Forêt domaniale de l'Ospedale, Document d'objectifs Natura 2000, 2001

A l’extrémité nord-est de l’ensemble, les hauteurs de l’Uspidali jouxtent les montagnes de Bavella. L’intérieur du massif est facilement accessible par la RD368, menant de Porto Vecchio à Zonza et à l’Alta Rocca via une série de cols (col de Mela, Bocca di Barocaggio, Bocca d’Illarata). Cet itinéraire touristique majeur offre une succession de vues panoramiques sur le golfe et la plaine littorale de Porto Vecchio

Composante importante de l’unité paysagère, le lac de barrage perché à 900 mètres d’altitude au cœur du massif, occupe une cuvette surplombée par la Punta di a Vacca Morte (1314 mètres), la Punta di u Diamante (1227 mètres) et la pointe de Finaggia (1058 m). Outre le village de l’Ospedale, étagé sur le versant qui domine la rive sud de la retenue d’eau, de rares hameaux (Agnarone, Cartalavone) jalonnent ces hauteurs.
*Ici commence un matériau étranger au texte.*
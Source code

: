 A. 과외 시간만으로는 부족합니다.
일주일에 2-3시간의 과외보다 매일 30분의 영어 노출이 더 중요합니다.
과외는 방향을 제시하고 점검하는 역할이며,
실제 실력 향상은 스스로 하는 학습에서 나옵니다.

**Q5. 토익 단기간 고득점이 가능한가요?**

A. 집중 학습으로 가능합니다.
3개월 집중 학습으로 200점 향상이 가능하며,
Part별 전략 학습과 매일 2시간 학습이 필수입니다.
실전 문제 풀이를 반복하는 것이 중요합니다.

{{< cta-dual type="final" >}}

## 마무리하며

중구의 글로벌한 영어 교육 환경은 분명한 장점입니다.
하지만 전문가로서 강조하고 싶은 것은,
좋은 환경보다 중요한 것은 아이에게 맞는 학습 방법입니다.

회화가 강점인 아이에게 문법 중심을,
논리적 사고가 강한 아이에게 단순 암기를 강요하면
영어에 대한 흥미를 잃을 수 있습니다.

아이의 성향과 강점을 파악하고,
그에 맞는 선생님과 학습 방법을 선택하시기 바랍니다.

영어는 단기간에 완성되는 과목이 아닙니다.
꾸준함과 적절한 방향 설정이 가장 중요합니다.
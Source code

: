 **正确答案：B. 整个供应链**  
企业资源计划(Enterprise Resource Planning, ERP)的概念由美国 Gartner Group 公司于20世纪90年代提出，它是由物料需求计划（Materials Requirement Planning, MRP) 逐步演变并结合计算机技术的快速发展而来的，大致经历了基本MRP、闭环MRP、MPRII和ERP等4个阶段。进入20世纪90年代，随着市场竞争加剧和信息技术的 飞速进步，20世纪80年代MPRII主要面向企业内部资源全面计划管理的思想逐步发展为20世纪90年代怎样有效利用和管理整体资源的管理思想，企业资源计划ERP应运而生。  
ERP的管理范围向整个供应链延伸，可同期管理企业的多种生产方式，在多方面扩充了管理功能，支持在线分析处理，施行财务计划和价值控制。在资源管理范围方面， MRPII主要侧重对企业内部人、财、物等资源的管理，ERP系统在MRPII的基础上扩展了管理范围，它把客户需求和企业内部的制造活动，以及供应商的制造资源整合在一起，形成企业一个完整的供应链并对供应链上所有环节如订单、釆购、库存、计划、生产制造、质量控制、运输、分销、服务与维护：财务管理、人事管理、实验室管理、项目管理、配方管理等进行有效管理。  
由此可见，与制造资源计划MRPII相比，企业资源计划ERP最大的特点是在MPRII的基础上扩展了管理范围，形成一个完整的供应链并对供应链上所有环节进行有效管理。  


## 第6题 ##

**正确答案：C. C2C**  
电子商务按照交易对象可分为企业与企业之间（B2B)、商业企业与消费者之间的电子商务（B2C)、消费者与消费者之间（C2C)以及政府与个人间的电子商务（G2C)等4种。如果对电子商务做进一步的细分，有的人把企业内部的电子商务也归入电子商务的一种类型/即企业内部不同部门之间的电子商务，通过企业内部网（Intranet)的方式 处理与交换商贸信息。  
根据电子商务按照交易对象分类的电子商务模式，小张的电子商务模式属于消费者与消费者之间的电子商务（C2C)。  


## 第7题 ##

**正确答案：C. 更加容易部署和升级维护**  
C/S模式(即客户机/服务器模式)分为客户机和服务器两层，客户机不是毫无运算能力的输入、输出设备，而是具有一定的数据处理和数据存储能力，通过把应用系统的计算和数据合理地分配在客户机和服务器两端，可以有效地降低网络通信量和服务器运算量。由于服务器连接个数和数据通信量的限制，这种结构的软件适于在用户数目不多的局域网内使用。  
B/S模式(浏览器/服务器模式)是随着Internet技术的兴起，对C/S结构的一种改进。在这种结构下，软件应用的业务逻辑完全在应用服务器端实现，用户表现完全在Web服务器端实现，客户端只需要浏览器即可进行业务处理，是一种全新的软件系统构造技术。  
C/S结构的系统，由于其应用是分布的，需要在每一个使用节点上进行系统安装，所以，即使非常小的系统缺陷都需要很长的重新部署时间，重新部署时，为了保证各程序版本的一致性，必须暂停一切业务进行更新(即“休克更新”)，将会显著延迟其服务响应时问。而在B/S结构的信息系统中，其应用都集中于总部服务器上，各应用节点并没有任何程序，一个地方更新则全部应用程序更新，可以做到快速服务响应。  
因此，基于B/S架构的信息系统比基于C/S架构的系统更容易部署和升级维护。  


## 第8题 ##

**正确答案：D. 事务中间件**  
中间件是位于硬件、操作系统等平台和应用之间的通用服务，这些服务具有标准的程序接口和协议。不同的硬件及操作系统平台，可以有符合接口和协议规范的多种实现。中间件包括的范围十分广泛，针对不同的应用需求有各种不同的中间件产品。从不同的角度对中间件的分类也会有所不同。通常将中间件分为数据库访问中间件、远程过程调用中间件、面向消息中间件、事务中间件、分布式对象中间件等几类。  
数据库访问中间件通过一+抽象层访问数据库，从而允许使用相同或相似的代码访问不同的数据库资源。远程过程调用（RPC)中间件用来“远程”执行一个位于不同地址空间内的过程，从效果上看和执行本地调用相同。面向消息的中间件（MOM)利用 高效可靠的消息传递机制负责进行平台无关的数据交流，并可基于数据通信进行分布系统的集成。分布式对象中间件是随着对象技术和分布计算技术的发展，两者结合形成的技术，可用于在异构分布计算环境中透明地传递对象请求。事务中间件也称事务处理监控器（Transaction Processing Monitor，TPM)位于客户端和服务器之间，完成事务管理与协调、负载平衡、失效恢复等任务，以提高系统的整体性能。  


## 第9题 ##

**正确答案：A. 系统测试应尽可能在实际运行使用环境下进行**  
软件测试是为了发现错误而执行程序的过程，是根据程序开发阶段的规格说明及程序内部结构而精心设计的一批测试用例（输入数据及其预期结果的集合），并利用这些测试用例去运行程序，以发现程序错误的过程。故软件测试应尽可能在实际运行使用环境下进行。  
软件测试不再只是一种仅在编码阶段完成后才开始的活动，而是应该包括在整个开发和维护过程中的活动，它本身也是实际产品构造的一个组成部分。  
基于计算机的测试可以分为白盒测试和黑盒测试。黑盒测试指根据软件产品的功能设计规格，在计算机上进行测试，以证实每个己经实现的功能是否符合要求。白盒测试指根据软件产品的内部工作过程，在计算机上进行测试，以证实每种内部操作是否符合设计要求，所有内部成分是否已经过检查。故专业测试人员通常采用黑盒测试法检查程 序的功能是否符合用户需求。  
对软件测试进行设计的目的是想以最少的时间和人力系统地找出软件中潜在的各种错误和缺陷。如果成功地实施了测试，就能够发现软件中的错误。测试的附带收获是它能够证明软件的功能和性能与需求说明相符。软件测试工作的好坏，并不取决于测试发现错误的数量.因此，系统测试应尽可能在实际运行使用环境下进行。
La pinède de l’Uspidali est – avec la sapinière de Cagna – l’ensemble forestier le plus méridional de l’île. Il se situe en quasi-totalité à l’étage de végétation supraméditerranéen, en dessous de 1200 mètres, l’influence montagnarde se faisant surtout sentir sur les crêtes. Cette magnifique forêt aux allures de futaie jardinée se compose principalement de pins laricio et de pins maritimes. Sa richesse paysagère, floristique et faunistique (une population de mouflons fréquente ce secteur limitrophe de Bavella) lui vaut d’être classée en ZNIEFF (n°01700001) et en site Natura 2000.

Le climat est méditerranéen, cependant les influences marines et montagnardes génèrent de fréquents brouillards sur les versants et sur le plateau de Marghese. Ces brumes enveloppent le massif et renforcent la sensation d’immersion dans un espace singulier, majestueux et secret.

Les versants du massif, recouverts d’un dense manteau forestier, pourraient être plus monotones si cette couverture ne s’ouvrait parfois pour mettre en valeur les blocs de granite modelés par l’érosion.

Au nord-est de l’unité, sous le Monte Calva (1381 m), le versant de l’Osu, espace sauvage voué à la forêt et au maquis, plonge vers la vallée du Cavu.

 

1.08

B - Montagne de Cagna

Remonter VERS

Unités paysagères

Le massif de Cagna s’élève entre la vallée de l’Ortolu et la plaine de Figari, culminant à la Punta d’Ovace (1339 m). Il est drainé à l’ouest par des affluents de l’Ortolu, à l’est par les ruisseaux qui vont alimenter le Stabiacciu. Cette montagne présente des crêtes caractéristiques, constituées d’amoncellements d’énormes chaos de boules granitiques, alternant avec quelques plateaux ou replats herbeux, le tout parsemé de pins laricio ou de sapins. L’étroite et longue échine rocheuse se dresse au-dessus d’un paysage de maquis et pinèdes à l’ambiance plus méditerranéenne que dans les autres massifs de l’île.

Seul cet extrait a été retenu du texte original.